According to General Katumba Wamala, the Minister for Works and Transport, Shs100 billion has been directed to Uganda National Roads Authority and Shs132 billion to Uganda Road Fund.
This money has been portioned out to different government agencies, districts and municipalities to address the challenges of bad roads in their areas.
The Minister said the majority of the roads in the country have been demolished by bad weather conditions involving heavy rains.
The majority of the districts in the country have received 100% of the funds to be used in renovating their roads.
“We want districts to implement whatever works on the roads which they have planned for. As I say, if you have a critical road which was washed away by rains, you can still be flexible in managing the funds,” he said.
Members of Parliament, who are chairpersons of the district road committees have been urged to follow up on the accountability of all road projects.
The MPs are also expected to discuss any plans on how they are to execute the projects with the Uganda Road Fund which is mandated to finance routine and periodic maintenance of district roads.
The Minister noted that districts will start by submitting their plans to Uganda Road Fund. The plans should indicate the works plans and what culverts they are going to fix or use among others.

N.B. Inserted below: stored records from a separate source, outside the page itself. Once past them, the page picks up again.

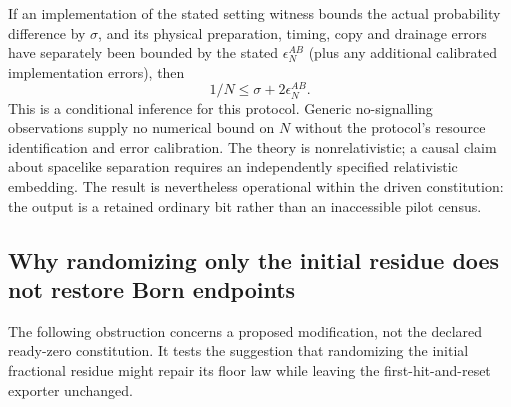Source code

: \documentclass[11pt,a4paper]{article}
\theoremstyle{definition}
\theoremstyle{remark}\newtheorem{remark}[theorem]{Remark}
\begin{document}
If an implementation of the stated setting witness bounds the actual probability difference by $\sigma$, and its physical preparation, timing, copy and drainage errors have separately been bounded by the stated $\epsilon_N^{AB}$ (plus any additional calibrated implementation errors), then
\[
 1/N\le\sigma+2\epsilon_N^{AB}.
\]
This is a conditional inference for this protocol. Generic no-signalling observations supply no numerical bound on $N$ without the protocol's resource identification and error calibration. The theory is nonrelativistic; a causal claim about spacelike separation requires an independently specified relativistic embedding. The result is nevertheless operational within the driven constitution: the output is a retained ordinary bit rather than an inaccessible pilot census.

\subsection{Why randomizing only the initial residue does not restore Born endpoints}

The following obstruction concerns a proposed modification, not the declared ready-zero constitution. It tests the suggestion that randomizing the initial fractional residue might repair its floor law while leaving the first-hit-and-reset exporter unchanged.
\end{document}
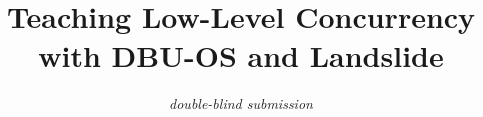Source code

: \documentclass{sig-alternate-05-2015}
\begin{document}




\newcommand\carnegiemellon{{\em Double-Blind University}\xspace}
\newcommand\cmu{DBU\xspace}
\newcommand\pebbles{\cmu-OS\xspace}
\newcommand\landslide{Landslide\xspace}
\newcommand\fourten{CS999\xspace}

\title{Teaching Low-Level Concurrency with \pebbles and \landslide}


\author{
	\em double-blind submission
}
\end{document}
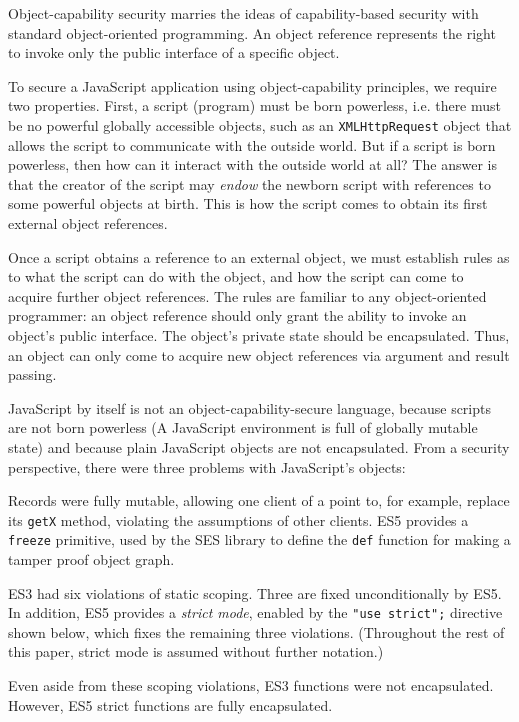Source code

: \documentclass{llncs}
\begin{document}
Object-capability security marries the ideas of capability-based security with standard object-oriented programming. An object reference represents the right to invoke only the public interface of a specific object.

To secure a JavaScript application using object-capability principles, we require two properties. First, a script (program) must be born powerless, i.e. there must be no powerful globally accessible objects, such as an {\tt XMLHttpRequest} object that allows the script to communicate with the outside world. But if a script is born powerless, then how can it interact with the outside world at all? The answer is that the creator of the script may \emph{endow} the newborn script with references to some powerful objects at birth. This is how the script comes to obtain its first external object references.

Once a script obtains a reference to an external object, we must establish rules as to what the script can do with the object, and how the script can come to acquire further object references. The rules are familiar to any object-oriented programmer: an object reference should only grant the ability to invoke an object's public interface. The object's private state should be encapsulated. Thus, an object can only come to acquire new object references via argument and result passing.

JavaScript by itself is not an object-capability-secure language, because scripts are not born powerless (A JavaScript environment is full of globally mutable state) and because plain JavaScript objects are not encapsulated. From a security perspective, there were three problems with JavaScript's objects:

\begin{itemize*}
\item Records were fully mutable, allowing one client of a point to, for example, replace its {\tt getX} method, violating the assumptions of other clients. ES5 provides a {\tt freeze} primitive, used by the SES library to define the {\tt def} function for making a tamper proof object graph.
\item ES3 had six violations of static scoping. Three are fixed unconditionally by ES5. In addition, ES5 provides a \emph{strict mode}, enabled by the {\tt "use strict";} directive shown below, which fixes the remaining three violations. (Throughout the rest of this paper, strict mode is assumed without further notation.)  
\item Even aside from these scoping violations, ES3 functions were not encapsulated. However, ES5 strict functions are fully encapsulated.
\end{itemize*}
\end{document}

Uganda Road Fund uses these plans to dispatch the funds necessary, monitor progress attained and for accountability purposes.

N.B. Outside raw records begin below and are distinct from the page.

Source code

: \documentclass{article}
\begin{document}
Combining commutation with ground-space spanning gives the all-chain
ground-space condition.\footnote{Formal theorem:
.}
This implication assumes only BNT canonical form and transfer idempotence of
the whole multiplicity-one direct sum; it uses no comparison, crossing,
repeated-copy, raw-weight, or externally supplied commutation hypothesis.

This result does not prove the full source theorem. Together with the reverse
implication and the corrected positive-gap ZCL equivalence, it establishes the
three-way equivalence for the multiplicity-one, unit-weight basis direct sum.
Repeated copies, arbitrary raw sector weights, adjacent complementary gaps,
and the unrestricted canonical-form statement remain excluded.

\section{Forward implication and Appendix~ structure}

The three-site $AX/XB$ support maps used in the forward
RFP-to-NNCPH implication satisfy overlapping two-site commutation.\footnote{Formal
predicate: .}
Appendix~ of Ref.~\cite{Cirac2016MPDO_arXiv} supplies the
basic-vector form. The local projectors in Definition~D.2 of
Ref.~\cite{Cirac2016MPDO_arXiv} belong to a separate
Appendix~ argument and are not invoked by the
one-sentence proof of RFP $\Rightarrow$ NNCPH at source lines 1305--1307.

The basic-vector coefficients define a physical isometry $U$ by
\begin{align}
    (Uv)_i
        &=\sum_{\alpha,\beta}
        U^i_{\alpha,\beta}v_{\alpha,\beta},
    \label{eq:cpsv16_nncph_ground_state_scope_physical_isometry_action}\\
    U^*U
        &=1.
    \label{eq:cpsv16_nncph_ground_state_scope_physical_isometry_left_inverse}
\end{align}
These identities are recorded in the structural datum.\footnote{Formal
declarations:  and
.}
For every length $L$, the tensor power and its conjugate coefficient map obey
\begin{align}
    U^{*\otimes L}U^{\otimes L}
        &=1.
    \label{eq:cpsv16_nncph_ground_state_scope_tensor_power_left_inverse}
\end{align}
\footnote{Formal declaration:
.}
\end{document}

General Katumba highlighted that part of the money released to UNRA will be used to maintain ferries like Nakiwogo, and focus on major roads such as Mperewe-Gayaza-Kalagi and Kayungap-Galiraya among others.
According to Engineer David Luyimbazi, the Deputy Executive Director of Kampala Capital City Authority (KCCA), they received Shs4 billion for this financial year’s quarter.
This disbursement will focus on maintaining roads in the Kololo area, Kampala road and Bombo road among others.
“KCCA has a network of about 2,100 kilometres of which 600 kilometres are paid but 60% of that network is beyond what a maintained intervention can cause an improvement, Eng Luyimbazi said.
“So don’t expect much change in the condition of the road network in Kampala since much of it is beyond repair. We are focusing on mobilizing resources to reconstruct and revamp this network,” he noted.
A survey released by Uganda Road Fund earlier in May this year indicated that road users’ satisfaction dropped by 10 percent; from 57 percent in 2019 to 47 percent in 2021.
This was attributed to potholes, dust, narrow roads, poor drainage and inadequate road maintenance.